Educational attainment/completion

If girl children do manage to enroll in schools, there is no guarantee that they will complete the education cycle. Drop-out and completion are important aspects or dimensions in assessing the scale of the problem/challenges towards ensuring gender parity in educational achievements. This would assist in designing appropriate policy interventions and programmes to avoid wastage of scarce resources.

Gender inequality gap in completion rate persist both in primary and secondary education as evinced in the figures in the table. The gender gap appears to be more stark in the secondary level than the primary, with less than half of the girls going on to finish Grade 9. We may infer from this, that chances of girls remaining in school diminishes as they make the transition to post-primary and higher up the grades. This is serious cause for concern as Swainson points out 'many of the health and empowerment benefits of education are not unlocked until girls have progressed to secondary level' (A Fair Chance to Girls Education, pg. 17).

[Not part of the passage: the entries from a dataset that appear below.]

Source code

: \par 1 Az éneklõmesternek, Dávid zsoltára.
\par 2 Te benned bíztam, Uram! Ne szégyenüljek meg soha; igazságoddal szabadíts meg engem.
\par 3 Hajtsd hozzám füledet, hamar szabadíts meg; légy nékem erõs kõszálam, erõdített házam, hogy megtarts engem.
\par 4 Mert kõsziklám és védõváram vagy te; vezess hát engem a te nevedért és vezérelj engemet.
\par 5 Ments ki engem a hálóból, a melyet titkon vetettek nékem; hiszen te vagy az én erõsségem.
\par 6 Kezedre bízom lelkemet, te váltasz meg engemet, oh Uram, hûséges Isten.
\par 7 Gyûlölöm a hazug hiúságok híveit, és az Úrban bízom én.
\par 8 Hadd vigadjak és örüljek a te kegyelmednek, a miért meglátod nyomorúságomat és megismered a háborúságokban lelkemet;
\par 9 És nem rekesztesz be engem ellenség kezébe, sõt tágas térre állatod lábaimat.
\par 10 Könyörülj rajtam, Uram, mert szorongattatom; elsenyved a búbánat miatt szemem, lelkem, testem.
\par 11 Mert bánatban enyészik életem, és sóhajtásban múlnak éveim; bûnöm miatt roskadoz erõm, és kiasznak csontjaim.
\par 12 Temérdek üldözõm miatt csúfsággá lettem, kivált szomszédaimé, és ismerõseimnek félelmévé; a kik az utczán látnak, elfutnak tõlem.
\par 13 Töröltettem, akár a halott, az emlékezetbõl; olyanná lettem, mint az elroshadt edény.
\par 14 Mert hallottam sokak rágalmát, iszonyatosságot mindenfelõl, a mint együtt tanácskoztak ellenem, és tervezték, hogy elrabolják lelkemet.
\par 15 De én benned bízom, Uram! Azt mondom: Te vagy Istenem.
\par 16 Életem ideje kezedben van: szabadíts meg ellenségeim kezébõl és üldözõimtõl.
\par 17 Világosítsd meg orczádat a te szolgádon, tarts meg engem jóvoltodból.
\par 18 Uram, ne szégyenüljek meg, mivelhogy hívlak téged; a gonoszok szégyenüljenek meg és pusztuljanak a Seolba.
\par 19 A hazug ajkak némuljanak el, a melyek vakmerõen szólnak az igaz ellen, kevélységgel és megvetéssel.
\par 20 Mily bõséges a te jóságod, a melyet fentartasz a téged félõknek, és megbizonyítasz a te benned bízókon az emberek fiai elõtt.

Easy access to educational services is perhaps one of the major barriers that prevent girl children from going to schools especially in those governorates where the terrain is difficult and poorly serviced. Families fear for the safety of their daughters – risk of harassment by strangers and difficulty encountered in travel – result in girls being withdrawn from school. The increase in rural drop-out rates among females can be attributed to the absence of gender segregated schools/classes and teachers inability to motivate girls in co-educational schools. 85% of schools in rural areas and 60% in urban being are co-educational schools ignoring this barrier to girl's education.

Presence of female teachers has an important influence in both girl children enrollment in schools as well as retention. Both from the point of view of families feeling more secure with female teachers and their ability to act as role models and motivate girls in the learning process. Currently there are far fewer female teachers than male teachers. The percentage of female teachers in the cities is only 52% of the total number of urban male teachers, while the percentage for rural areas is only 8.6%. The total number of female teachers both in cities and suburbs are a mere 21% of salaried male teachers employed by the Ministry of Education. Gender-neutral recruitment policies and process lead to men outnumbering women at all levels of the education system.

High cost of schooling is a major constraint with families contributing as much as 45% of their income towards education result in their not wishing to send their girl children to school. This is particularly relevant to poor families in rural areas with low incomes. Inability to afford the financial burden of enrolling girls in schools in terms of expenses towards uniforms, fees, travel and other related expenses is a major obstacle in girl children's education. This is also accompanied with a strong son preference.

A final point, the actual number of children who have never attended primary school is distressing – a little short of 50% (male: 46.79% and female: 47.24%). While the variation in gender gap between female and male is not large, this is a major challenge as an estimated 46% of Yemen's population comprises of the young and will be new entrants in the work force. Absence of rural-urban break-up is a major handicap in making an accurate assessment on the scale and nature of the problem.